“It’s a security risk not to have the diverse perspective that women bring to the table,” says WiCyS’s executive director.


By: Amanda Florian and Billy Hurley, IT Brew


Move over, boys. Here to help women hack the glass ceiling is Women in Cybersecurity (WiCyS), a nonprofit that aims to support women from all walks of life as they pursue careers in cybersecurity.

Last year’s conference hosted by WiCyS (pronounced wee-sis) brought together almost 2,000 attendees, with 19 countries represented.

“The energy is just extremely different than what I’ve ever experienced anywhere else because it’s this heightened level of fulfillment being there,” Lynn Dohm, the executive director of WiCyS told IT Brew.

The org’s efforts—including opportunities to learn new skills, receive training, and network—aim to address an absence in the tech sector.

A 2024 State of the Tech Workforce study from the industry association CompTIA found that women represented approximately 49% of the US workforce, but only 29% of tech occupations. “This gap signals underrepresentation in the tech workforce,” the report, released in April, read.

“As executive director, my role is to provide more accessibility and opportunities for women not only to get into cybersecurity, but advance into their careers because of it,” Dohm told IT Brew.

The WiCyS leader spoke with IT Brew about how the group provides those opportunities and a welcoming energy for cybersecurity newcomers.


Based on your conversations with women, what factors do you think prevent many women from entering the security IT field?

One: it’s hard to be what you cannot see. And, two: the lack of inclusion. Those are the things that come up time and time again. Is this for me?…Is this a welcoming space? What am I up against?

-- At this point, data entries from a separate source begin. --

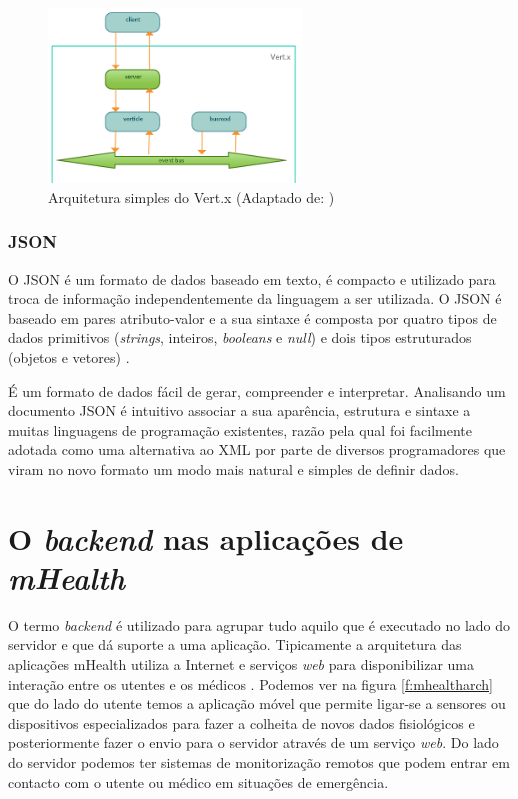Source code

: \begin{figure}[H]
  \centering
  \includegraphics[width=0.6\textwidth]{imgs/vertx_arch.png}
  \caption[Arquitetura simples do Vert.x]{Arquitetura simples do Vert.x (Adaptado de: \cite{vertx-study})}
  \label{f:vertxarch}
\end{figure}


\subsubsection{JSON}
O \gls{JSON} é um formato de dados baseado em texto, é compacto e utilizado para troca de informação independentemente da linguagem a ser utilizada. O \gls{JSON} é baseado em pares atributo-valor e a sua sintaxe é composta por quatro tipos de dados primitivos (\textit{strings}, inteiros, \textit{booleans} e \textit{null}) e dois tipos estruturados (objetos e vetores) \cite{json}. 
\par
É um formato de dados  fácil de gerar, compreender e interpretar. Analisando um documento \gls{JSON} é intuitivo associar a sua aparência, estrutura e sintaxe a muitas linguagens de programação existentes, razão pela qual foi facilmente adotada como uma alternativa ao \gls{XML} por parte de diversos programadores que viram no novo formato um modo mais natural e simples de definir dados.



\newpage
\section{O \textit{backend} nas aplicações de \textit{mHealth}}
O termo \textit{backend} é utilizado para agrupar tudo aquilo que é executado no lado do servidor e que dá suporte a uma aplicação. Tipicamente a arquitetura das aplica\c c\~oes mHealth utiliza a Internet e serviços \textit{web} para disponibilizar uma intera\c c\~ao entre os utentes e os m\'edicos \cite{mhealth}. Podemos ver na figura \ref{f:mhealtharch} que do lado do utente temos a aplicação móvel que permite ligar-se a sensores ou dispositivos especializados para fazer a colheita de novos dados fisiológicos e posteriormente fazer o envio para o servidor através de um serviço \textit{web}. Do lado do servidor podemos ter sistemas de monitorização remotos que podem entrar em contacto com o utente ou médico em situações de emergência.

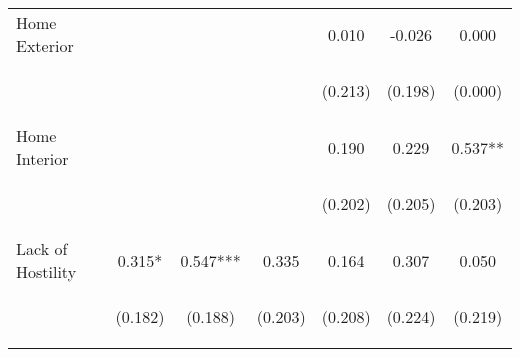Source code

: \begin{tabular}{lcccccc}
\noalign{\smallskip}Home Exterior &  &  &  & 0.010 & -0.026 & 0.000\\
 & \begin{footnotesize}\end{footnotesize} & \begin{footnotesize}\end{footnotesize} & \begin{footnotesize}\end{footnotesize} & \begin{footnotesize}(0.213)\end{footnotesize} & \begin{footnotesize}(0.198)\end{footnotesize} & \begin{footnotesize}(0.000)\end{footnotesize}\\
\noalign{\smallskip}Home Interior &  &  &  & 0.190 & 0.229 & 0.537**\\
 & \begin{footnotesize}\end{footnotesize} & \begin{footnotesize}\end{footnotesize} & \begin{footnotesize}\end{footnotesize} & \begin{footnotesize}(0.202)\end{footnotesize} & \begin{footnotesize}(0.205)\end{footnotesize} & \begin{footnotesize}(0.203)\end{footnotesize}\\
\noalign{\smallskip}Lack of Hostility & 0.315* & 0.547*** & 0.335 & 0.164 & 0.307 & 0.050\\
 & \begin{footnotesize}(0.182)\end{footnotesize} & \begin{footnotesize}(0.188)\end{footnotesize} & \begin{footnotesize}(0.203)\end{footnotesize} & \begin{footnotesize}(0.208)\end{footnotesize} & \begin{footnotesize}(0.224)\end{footnotesize} & \begin{footnotesize}(0.219)\end{footnotesize}\\

\end{tabular}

And that’s why we work very hard [to break] those cycles.


So if I was a young person, not in cybersecurity, and I find out about your group for the first time, what’s your pitch about how this group can help me get going in this field?

We’re here for individuals to explore what cybersecurity would [look like] for them… It’s a security risk not to have the diverse perspective that women bring to the table when you have so many studies that show that systemic errors are made by groups that all have the same mindset. The groupthink mindset provides the illusion of invulnerability because [there are] no diverse opinions to make you feel otherwise. Employers being extremely intentional and building up their teams with a diverse perspective that not only all genders, ethnicities, cultures, experiences, abilities, and more is really crucial.


Do you have a favorite example of how the nonprofit has helped someone?

The security-training scholarship is a prime example where we’re intentionally looking for the hidden talent. Cybersecurity has done a great job in making cybersecurity careers very scary and complicated and likely unattainable to many. And so when we’re looking at the need for our community: It’s creating more accessibility to the options of cybersecurity and for people to actually see themselves in cyber.

A common misconception is “Oh, cyber’s not for me, I’m not technical enough,” but when we create accessibility, we’re looking for opportunities for physical therapists, for those in health sciences, for hairdressers, for stay-at-home moms who can say, “Oh, wow, because of the inclusive space that WiCyS has provided, I feel really comfortable testing the waters.”